Di solito i pazienti presentano episodi di emiplegia nel periodo neonatale, che interessano un solo lato del corpo o entrambi i lati in modo alternato e che in genere scompaiono con il sonno. Gli episodi hanno una frequenza variabile e possono durare da pochi minuti a diversi giorni. Gli episodi di emiplegia bilaterale possono essere isolati o associati. Spesso i primi segni clinici della malattia esordiscono precocemente, in alcuni pazienti subito dopo la nascita, e comprendono i movimenti involontari parossistici (tra i quali i movimenti tonico-clonici), il nistagmo, la coreoatetosi, la discinesia e le anomalie del sistema autonomo.

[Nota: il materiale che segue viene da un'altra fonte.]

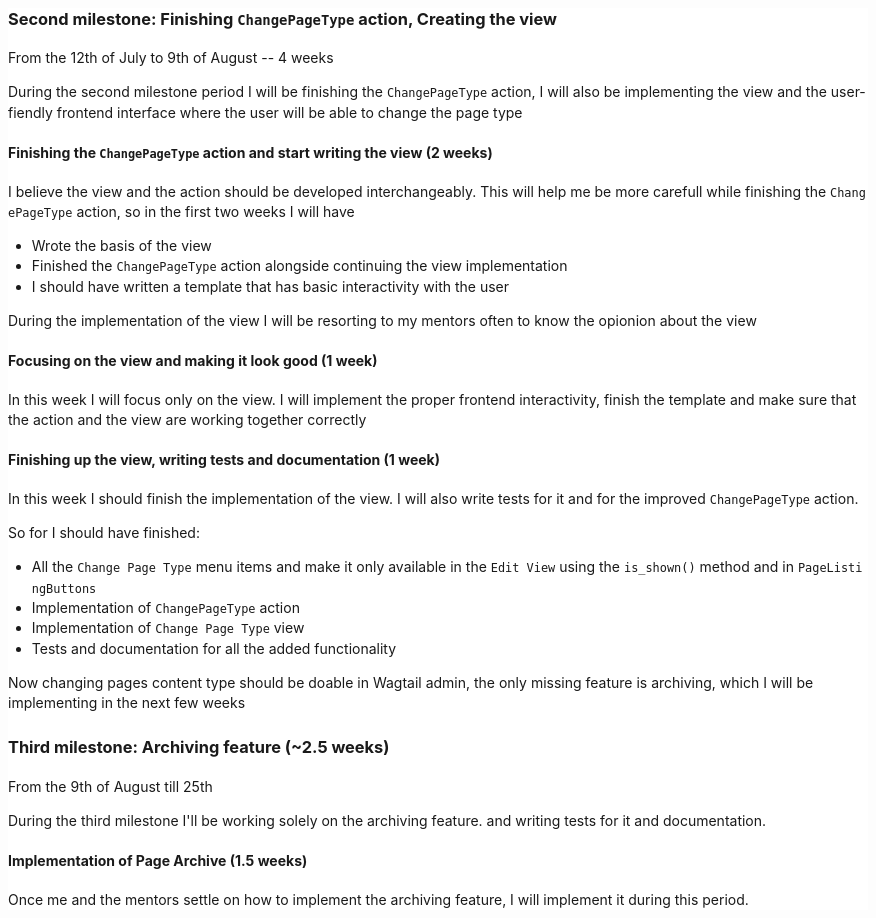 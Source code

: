### Second milestone: Finishing `ChangePageType` action, Creating the view

From the 12th of July to 9th of August \-- 4 weeks

During the second milestone period I will be finishing the `ChangePageType` action, I will also be implementing the view and the user-fiendly frontend interface where the user will be able to change the page type

#### Finishing the `ChangePageType` action and start writing the view (2 weeks)

I believe the view and the action should be developed interchangeably. This will help me be more carefull while finishing the `ChangePageType` action, so in the first two weeks I will have

-   Wrote the basis of the view
-   Finished the `ChangePageType` action alongside continuing the view implementation
-   I should have written a template that has basic interactivity with the user

During the implementation of the view I will be resorting to my mentors often to know the opionion about the view

#### Focusing on the view and making it look good (1 week)

In this week I will focus only on the view. I will implement the proper frontend interactivity, finish the template and make sure that the action and the view are working together correctly

#### Finishing up the view, writing tests and documentation (1 week)

In this week I should finish the implementation of the view. I will also write tests for it and for the improved `ChangePageType` action.

<div class="page"/>

So for I should have finished:
-   All the `Change Page Type` menu items and make it only available in the `Edit View` using the `is_shown()` method and in `PageListingButtons`
-   Implementation of `ChangePageType` action
-   Implementation of `Change Page Type` view
-   Tests and documentation for all the added functionality

Now changing pages content type should be doable in Wagtail admin, the only missing feature is archiving, which I will be implementing in the next few weeks

### Third milestone: Archiving feature (\~2.5 weeks)

From the 9th of August till 25th

During the third milestone I\'ll be working solely on the archiving feature. and writing tests for it and documentation.

#### Implementation of Page Archive (1.5 weeks)

Once me and the mentors settle on how to implement the archiving feature, I will implement it during this period.
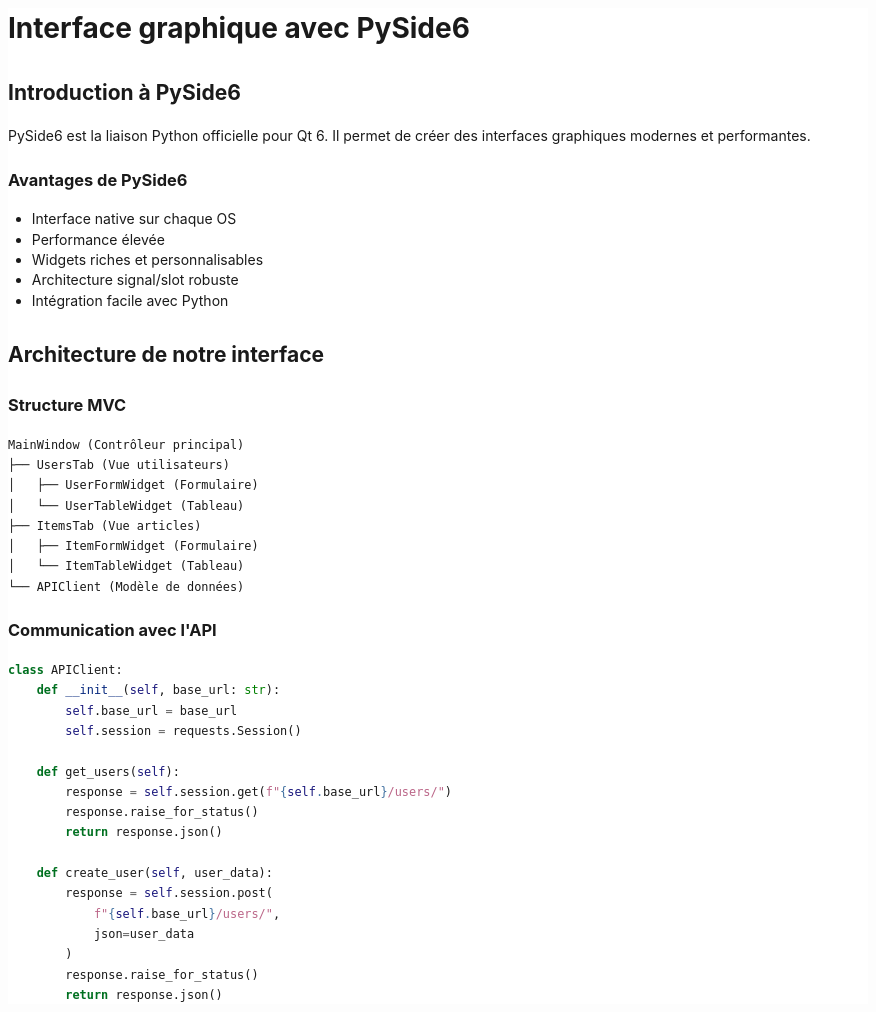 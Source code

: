 # Interface graphique avec PySide6

## Introduction à PySide6

PySide6 est la liaison Python officielle pour Qt 6. Il permet de créer des interfaces graphiques modernes et performantes.

### Avantages de PySide6
- Interface native sur chaque OS
- Performance élevée
- Widgets riches et personnalisables
- Architecture signal/slot robuste
- Intégration facile avec Python

## Architecture de notre interface

### Structure MVC

```
MainWindow (Contrôleur principal)
├── UsersTab (Vue utilisateurs)
│   ├── UserFormWidget (Formulaire)
│   └── UserTableWidget (Tableau)
├── ItemsTab (Vue articles)
│   ├── ItemFormWidget (Formulaire)
│   └── ItemTableWidget (Tableau)
└── APIClient (Modèle de données)
```

### Communication avec l'API

```python
class APIClient:
    def __init__(self, base_url: str):
        self.base_url = base_url
        self.session = requests.Session()
    
    def get_users(self):
        response = self.session.get(f"{self.base_url}/users/")
        response.raise_for_status()
        return response.json()
    
    def create_user(self, user_data):
        response = self.session.post(
            f"{self.base_url}/users/", 
            json=user_data
        )
        response.raise_for_status()
        return response.json()
```
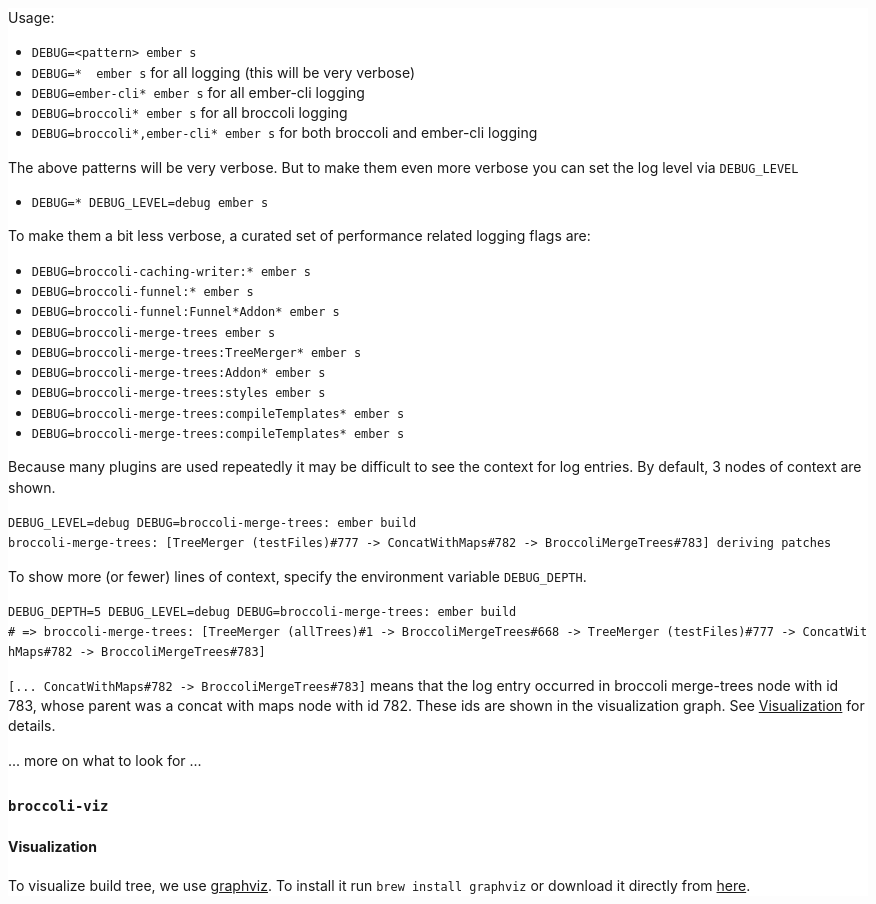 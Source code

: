 Usage:

* `DEBUG=<pattern> ember s`
* `DEBUG=*  ember s` for all logging (this will be very verbose)
* `DEBUG=ember-cli* ember s` for all ember-cli logging
* `DEBUG=broccoli* ember s` for all broccoli logging
* `DEBUG=broccoli*,ember-cli* ember s` for both broccoli and ember-cli logging

The above patterns will be very verbose.  But to make them even more verbose you
can set the log level via `DEBUG_LEVEL`

* `DEBUG=* DEBUG_LEVEL=debug ember s`

To make them a bit less verbose, a curated set of performance related logging
flags are:

+ `DEBUG=broccoli-caching-writer:* ember s`
+ `DEBUG=broccoli-funnel:* ember s`
+ `DEBUG=broccoli-funnel:Funnel*Addon* ember s`
+ `DEBUG=broccoli-merge-trees ember s`
+ `DEBUG=broccoli-merge-trees:TreeMerger* ember s`
+ `DEBUG=broccoli-merge-trees:Addon* ember s`
+ `DEBUG=broccoli-merge-trees:styles ember s`
+ `DEBUG=broccoli-merge-trees:compileTemplates* ember s`
+ `DEBUG=broccoli-merge-trees:compileTemplates* ember s`

Because many plugins are used repeatedly it may be difficult to see the context
for log entries.  By default, 3 nodes of context are shown.

```
DEBUG_LEVEL=debug DEBUG=broccoli-merge-trees: ember build
broccoli-merge-trees: [TreeMerger (testFiles)#777 -> ConcatWithMaps#782 -> BroccoliMergeTrees#783] deriving patches
```

To show more (or fewer) lines of context, specify the environment variable
`DEBUG_DEPTH`.

```
DEBUG_DEPTH=5 DEBUG_LEVEL=debug DEBUG=broccoli-merge-trees: ember build
# => broccoli-merge-trees: [TreeMerger (allTrees)#1 -> BroccoliMergeTrees#668 -> TreeMerger (testFiles)#777 -> ConcatWithMaps#782 -> BroccoliMergeTrees#783]
```

`[... ConcatWithMaps#782 -> BroccoliMergeTrees#783]` means that the log entry
occurred in broccoli merge-trees node with id 783, whose parent was a concat
with maps node with id 782.  These ids are shown in the visualization graph.
See [Visualization](#Visualization) for details.

... more on what to look for ...

### `broccoli-viz`

#### Visualization

To visualize build tree, we use [graphviz](http://www.graphviz.org/). To
install it run `brew install graphviz` or download it directly from
[here](http://www.graphviz.org/Download.php).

Diversi fattori scatenanti possono favorire l'insorgenza dei sintomi, come l'esposizione al caldo o al freddo, lo stress emotivo, l'affaticamento, l'esposizione alla luce o agli stimoli sonori eccessivi, i traumi e il bagno. Spesso i pazienti presentano ritardo psicomotorio da lieve a grave. Altri segni clinici sono i quelli cerebellari e i disturbi del linguaggio e del comportamento (sbalzi d'umore, aggressività, impulsività e deficit di attenzione). Un numero significativo di pazienti sviluppa epilessia e anomalie della conduzione cardiaca.

Il meccanismo fisiopatologico dell'AHC non è ancora noto; tuttavia alcune mutazioni eterozigoti nel gene ATP1A3 (19q13.2), che codifica una subunità della pompa Na+/K+ ATPasi, sono ritenute responsabili della maggior parte dei casi di AHC esaminati. Ad oggi sono state identificate oltre 60 mutazioni nel gene ATP1A3; le più frequenti sono D801N (43%), E815K (16%) e G947R (11%). In alcuni pazienti con emiplegia alternante e segni clinici atipici sono state individuate mutazioni nei geni ATP1A2 (1q23.2), CACNA1A, ADCY5, TANGO2 e SLC1A3.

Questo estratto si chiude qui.